Friday, September 14, 2007


WALKING TO WORK


On the mornings when I come to work in the big city, making my way from the station to the office - about a 15-minute walk - I like to vary my route each time so I can explore all the back streets, narrow alleys and other entertainment-district warrens that can be found near any hub station in Japan's major cities.

One of these routes out of the station (especially on rainy days, when by going this way I don't get wet till the very end) - actually through the station, it's a long one - takes me past the big bookstore (that I visit on the rare occasions when I'm feeling masochistic and wish to look through their arcane offering of English books arranged by the author's last name, or maybe first name), across one of the undertrack roads (nearly this whole walk is under the tracks) into a cloud of that holy scent known to all who are familiar with Japan, shrouding a small shrine dedicated to commerce where elderly ladies (who amazingly live somewhere nearby) and local business owners come each morning to burn some incense, clap their hands, bow their heads and put in a good word for their fortunes.

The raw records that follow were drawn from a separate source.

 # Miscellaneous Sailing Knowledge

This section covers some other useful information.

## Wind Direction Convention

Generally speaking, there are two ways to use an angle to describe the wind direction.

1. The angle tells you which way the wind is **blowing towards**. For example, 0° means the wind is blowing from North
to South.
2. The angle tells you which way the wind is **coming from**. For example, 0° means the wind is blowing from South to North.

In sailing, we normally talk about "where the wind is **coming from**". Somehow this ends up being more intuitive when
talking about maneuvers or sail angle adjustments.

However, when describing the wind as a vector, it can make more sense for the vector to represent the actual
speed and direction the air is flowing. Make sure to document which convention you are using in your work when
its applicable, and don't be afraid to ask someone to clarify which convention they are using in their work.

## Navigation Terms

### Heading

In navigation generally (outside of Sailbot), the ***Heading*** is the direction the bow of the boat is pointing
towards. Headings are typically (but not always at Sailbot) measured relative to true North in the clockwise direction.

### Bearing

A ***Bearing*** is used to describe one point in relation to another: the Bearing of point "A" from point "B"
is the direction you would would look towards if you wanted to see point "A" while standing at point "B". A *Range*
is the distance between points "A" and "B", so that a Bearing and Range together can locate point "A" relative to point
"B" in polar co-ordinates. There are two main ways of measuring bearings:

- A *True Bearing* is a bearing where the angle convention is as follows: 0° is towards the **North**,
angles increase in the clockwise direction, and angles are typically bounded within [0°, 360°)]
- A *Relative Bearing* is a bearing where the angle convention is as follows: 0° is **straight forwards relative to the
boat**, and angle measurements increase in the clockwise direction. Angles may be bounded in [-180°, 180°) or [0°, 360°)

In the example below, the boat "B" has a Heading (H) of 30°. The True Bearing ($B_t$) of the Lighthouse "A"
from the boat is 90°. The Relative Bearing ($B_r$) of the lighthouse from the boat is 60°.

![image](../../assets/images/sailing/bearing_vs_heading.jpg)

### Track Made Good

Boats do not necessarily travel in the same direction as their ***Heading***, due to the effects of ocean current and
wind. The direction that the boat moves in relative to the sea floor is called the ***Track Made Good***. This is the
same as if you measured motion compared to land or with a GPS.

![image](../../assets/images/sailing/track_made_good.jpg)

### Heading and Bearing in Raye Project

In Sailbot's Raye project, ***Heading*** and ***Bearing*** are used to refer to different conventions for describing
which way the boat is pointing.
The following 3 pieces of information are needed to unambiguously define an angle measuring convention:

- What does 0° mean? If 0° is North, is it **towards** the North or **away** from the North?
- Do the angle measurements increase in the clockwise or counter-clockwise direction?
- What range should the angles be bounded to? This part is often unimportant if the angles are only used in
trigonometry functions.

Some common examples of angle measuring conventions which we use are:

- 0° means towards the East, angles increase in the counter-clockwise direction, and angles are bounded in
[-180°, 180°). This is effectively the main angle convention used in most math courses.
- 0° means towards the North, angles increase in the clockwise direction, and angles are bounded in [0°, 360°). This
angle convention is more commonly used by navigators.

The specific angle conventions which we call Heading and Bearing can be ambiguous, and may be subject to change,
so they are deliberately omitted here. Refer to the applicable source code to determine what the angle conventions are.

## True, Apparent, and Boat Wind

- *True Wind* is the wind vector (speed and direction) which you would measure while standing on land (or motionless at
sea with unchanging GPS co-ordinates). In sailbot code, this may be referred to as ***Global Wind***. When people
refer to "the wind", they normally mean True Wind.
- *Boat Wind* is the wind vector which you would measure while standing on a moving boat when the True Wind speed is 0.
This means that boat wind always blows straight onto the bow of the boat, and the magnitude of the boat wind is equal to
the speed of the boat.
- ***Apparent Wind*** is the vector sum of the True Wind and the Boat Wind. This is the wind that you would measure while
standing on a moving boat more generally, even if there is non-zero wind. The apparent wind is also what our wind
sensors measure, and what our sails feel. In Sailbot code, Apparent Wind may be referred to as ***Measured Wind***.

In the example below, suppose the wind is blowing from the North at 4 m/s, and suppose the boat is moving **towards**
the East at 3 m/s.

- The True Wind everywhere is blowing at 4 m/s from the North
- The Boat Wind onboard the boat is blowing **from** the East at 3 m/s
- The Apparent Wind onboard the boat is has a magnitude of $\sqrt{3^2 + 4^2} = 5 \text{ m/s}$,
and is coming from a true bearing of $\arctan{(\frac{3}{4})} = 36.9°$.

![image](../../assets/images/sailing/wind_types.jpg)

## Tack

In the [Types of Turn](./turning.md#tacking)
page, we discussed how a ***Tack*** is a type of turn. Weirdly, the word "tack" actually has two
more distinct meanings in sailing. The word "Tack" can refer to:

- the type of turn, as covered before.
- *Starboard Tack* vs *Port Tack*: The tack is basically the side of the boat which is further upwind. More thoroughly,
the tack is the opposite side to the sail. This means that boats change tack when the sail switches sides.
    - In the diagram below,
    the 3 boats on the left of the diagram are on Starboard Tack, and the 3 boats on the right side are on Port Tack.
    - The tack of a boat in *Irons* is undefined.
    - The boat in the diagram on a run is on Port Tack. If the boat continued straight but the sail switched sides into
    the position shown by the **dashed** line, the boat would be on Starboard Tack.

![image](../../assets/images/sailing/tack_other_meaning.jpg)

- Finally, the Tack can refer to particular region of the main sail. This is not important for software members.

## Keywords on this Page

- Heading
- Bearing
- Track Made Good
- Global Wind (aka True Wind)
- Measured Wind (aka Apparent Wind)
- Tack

Then a hard right takes me down a small corridor flanked by tiny food and drink shops with kitchens the size of phone booths, across another undertrack road and on to the big aquarium corridor, with large tanks of fish of all kinds and sizes along the left side, and food and toy shops on the right; then outside and along under the track overhang, where there are a lot more slightly larger eating and drinking emporiums (the fancy big-windowed places are on the other side of the tracks), all closed in the morning, for this is the night-time entertainment district (as I make my way home in the evening, they're all just opening up, wafting their tempting foody-drinky fragrances to tired and hungry office workers on their way home).

This road leads on to a narrowing, non-through road past the last section of station track, just before the river bridge, that is unsuited to anything else because of its lack of traffic and its oddly shaped spaces. It is the workplace of the folks who build all the one-off temporary sales and presentation displays for the many big station stores, for conferences and the like. They often work outside on large design tasks, and the roadsides are stacked with an ever-changing variety of scraps from former jobs.

At the narrow end, where the road empties perpendicularly into a wide sidewalk, there is a tall bank of exhaust fans for a couple of busy ramen shops on that corner. From the shop kitchens, the fans whoosh out a hot, powerful and appetizing non-stop wave of ramen essence, which in its way is the essence of food. I swear you could stand there breathing it in for ten minutes and get the equivalent of a meal. It always reminds me of the old Japanese joke about the eel seller who daily complained to the man who every morning just stood there on the street close beside the eel stall, enjoying the delicious fragrance of the merchant’s broiling eels, without ever buying any. One morning, after he'd had a good sniff and been complained at again, the fellow clinked his coin purse at the eel seller, who said What are you doing that for? The man said I'm paying for the smell of your eels with the sound of my money.

Then across the street to the office, all the richer.

4 comments:

Anonymous said...

You ingeniously crafted an interesting essay from a montage of semi-interesting thoughts and experiences. Nicely done...

Robert Brady said...

Thanks Winston... It just struck me as I was walking to work how familiarly invisible all this was to me by now, but how foreignly curious it might be to one who has never been here...

1000myths said...

Just stopped in for the first time, came by way of your brother's site in S.B>
"Paying for the smell of your eels..." definitely made the trip worthwhile.
Thanks

Anonymous said...

Very cool joke indeed! You enjoy interesting walks to your work; to say the least...lovely.